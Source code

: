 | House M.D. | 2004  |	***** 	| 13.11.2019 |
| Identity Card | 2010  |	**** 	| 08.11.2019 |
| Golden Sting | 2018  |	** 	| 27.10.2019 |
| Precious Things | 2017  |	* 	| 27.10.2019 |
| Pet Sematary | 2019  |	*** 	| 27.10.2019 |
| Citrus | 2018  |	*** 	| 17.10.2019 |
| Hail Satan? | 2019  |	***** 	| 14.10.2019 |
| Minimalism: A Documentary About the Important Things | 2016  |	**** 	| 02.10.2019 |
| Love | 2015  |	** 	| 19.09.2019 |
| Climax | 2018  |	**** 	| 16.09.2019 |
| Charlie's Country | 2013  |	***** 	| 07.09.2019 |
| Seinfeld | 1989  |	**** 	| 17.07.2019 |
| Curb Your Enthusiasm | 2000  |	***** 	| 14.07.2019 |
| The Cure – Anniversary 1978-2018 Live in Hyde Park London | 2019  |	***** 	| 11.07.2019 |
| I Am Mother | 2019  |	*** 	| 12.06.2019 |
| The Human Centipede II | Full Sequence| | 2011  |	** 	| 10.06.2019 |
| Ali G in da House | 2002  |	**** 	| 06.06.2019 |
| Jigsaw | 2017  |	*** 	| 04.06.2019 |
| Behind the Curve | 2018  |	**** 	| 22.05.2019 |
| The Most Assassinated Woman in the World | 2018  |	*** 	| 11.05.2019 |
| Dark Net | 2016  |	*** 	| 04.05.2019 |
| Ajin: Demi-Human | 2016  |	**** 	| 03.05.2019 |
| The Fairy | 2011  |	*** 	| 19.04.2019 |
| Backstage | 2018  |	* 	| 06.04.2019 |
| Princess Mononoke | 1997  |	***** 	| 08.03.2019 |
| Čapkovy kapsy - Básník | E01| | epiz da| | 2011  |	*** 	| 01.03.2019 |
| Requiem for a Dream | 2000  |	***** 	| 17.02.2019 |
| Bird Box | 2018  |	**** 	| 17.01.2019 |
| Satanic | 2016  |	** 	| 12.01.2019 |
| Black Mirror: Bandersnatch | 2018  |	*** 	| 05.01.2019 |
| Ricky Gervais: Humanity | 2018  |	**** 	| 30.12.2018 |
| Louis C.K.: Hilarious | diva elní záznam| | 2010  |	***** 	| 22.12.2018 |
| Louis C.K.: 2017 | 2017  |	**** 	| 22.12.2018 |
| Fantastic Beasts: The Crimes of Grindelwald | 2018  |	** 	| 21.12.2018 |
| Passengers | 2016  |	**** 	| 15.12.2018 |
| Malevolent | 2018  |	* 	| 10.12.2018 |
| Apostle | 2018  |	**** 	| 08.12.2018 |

:: What you are asked to do ::
Go through the material and copy every line in which the word "House" occurs.

:: Solved exercise ::
: | House M.D. | 2004  |	***** 	| 13.11.2019 |
| Ali G in da House | 2002  |	**** 	| 06.06.2019 |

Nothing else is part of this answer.